Linking the past with the future

People visit the Lake District for so many reasons – its history and traditions, fresh air, walking, fell running, climbing, biking, boating, mountains, lakes, changing colours and great landscapes. As a reflection of this perhaps, the Lake District National Park has this month won first place in a readers’ survey as the best of the 14 national parks in the country.

But just why does the area continue to exercise this strong hold on our imaginations? The more time I spend in Cumbria and the Lakes, the more I become fascinated with how the present has been fashioned from the past, how far the ebb and flow of people’s lives here have changed over the years, how the demographics of the area are altering and what the future holds in a rapidly changing economy.

I plan to explore some of these questions by talking with people in the area and getting their insights for this blog. If you know anyone who would be interesting to interview, please let me know.

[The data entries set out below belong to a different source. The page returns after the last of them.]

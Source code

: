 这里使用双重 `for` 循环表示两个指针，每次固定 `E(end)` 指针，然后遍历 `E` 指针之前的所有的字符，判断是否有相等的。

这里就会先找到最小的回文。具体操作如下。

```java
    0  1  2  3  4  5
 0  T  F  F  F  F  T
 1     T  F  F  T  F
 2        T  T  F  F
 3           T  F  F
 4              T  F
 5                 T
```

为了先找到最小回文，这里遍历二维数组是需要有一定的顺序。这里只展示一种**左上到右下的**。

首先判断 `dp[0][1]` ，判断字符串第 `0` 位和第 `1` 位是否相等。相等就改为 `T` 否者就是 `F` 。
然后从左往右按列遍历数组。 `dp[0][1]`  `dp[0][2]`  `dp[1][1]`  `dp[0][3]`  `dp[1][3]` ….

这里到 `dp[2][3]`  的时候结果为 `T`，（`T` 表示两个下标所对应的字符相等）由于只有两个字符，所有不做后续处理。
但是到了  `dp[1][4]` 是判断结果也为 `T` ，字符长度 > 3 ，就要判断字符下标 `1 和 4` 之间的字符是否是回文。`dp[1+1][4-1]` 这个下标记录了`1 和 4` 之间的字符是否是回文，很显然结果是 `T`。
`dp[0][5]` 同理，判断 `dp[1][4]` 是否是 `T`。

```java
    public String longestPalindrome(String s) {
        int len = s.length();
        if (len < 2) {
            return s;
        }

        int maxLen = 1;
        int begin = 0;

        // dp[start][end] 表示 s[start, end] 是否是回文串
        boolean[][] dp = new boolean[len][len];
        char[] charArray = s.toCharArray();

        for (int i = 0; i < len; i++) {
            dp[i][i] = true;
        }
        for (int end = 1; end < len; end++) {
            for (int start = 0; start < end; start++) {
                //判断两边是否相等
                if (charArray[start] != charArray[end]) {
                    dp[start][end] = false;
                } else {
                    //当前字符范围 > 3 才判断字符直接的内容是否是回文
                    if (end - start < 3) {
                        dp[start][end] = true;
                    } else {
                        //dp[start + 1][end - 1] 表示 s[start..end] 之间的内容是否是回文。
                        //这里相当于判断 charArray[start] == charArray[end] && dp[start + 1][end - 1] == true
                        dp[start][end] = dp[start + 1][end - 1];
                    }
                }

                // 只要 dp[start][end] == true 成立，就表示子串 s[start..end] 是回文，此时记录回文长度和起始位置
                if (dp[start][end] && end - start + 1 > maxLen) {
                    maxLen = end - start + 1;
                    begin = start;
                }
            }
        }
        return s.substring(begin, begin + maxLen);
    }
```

In the meantime there’s a resource, which can be of use to anyone else interested in these questions. Google Books is a project for creating digital copies of all the world’s 129 million books and has been under discussion since 2004.

Although there’s been dispute about aspects of the project, already 15 million books have been copied and are available online. It’s an example for me of how technologies are opening up spaces, which in the past we could never dream of occupying.

This view is not shared by all as I found when reading Michael Holroyd’s recent comments at the Edinburgh Book Festival, lamenting the decline of biography: “I have a nostalgia for visiting private houses to find letters and journals and to root around in the attic,” he said. “But the fact that a lot of material now is on the computer takes the romance out of it, and now it’s about examining what lies behind the delete button – the horror”.

I understand his nostalgia, but why regret the fact that so much more is now available on a computer which a writer can draw upon with ease from her desk without travelling for hours to a distant library? For many years to come the unpublished letters and papers will still be there in the attic!

Nor is this a resource just for the scholarly. The web opens up radical new ways of informal learning for all, which we are only just starting to explore. Some of the emerging themes on this issue can be seen in a recent discussion on the ‘Ambient Learning City’.

Back then to Google Books! When we were at the ‘Savage Grandeur’ landscape exhibition at the Wordsworth Trust in May, I was fascinated by a late 18th century book, West’s Guide to the Lakes, but the glass covered case only allowed me to see two pages.

Now with Google books I have had access to the entire book! The lovely engraving opposite of the Lodore Falls in the Derwent Valley and taken from the Guide provides just a glimpse of the treasures now available for all. And there is a bonus too – you can save on your petrol costs by not having to drive to a distant library!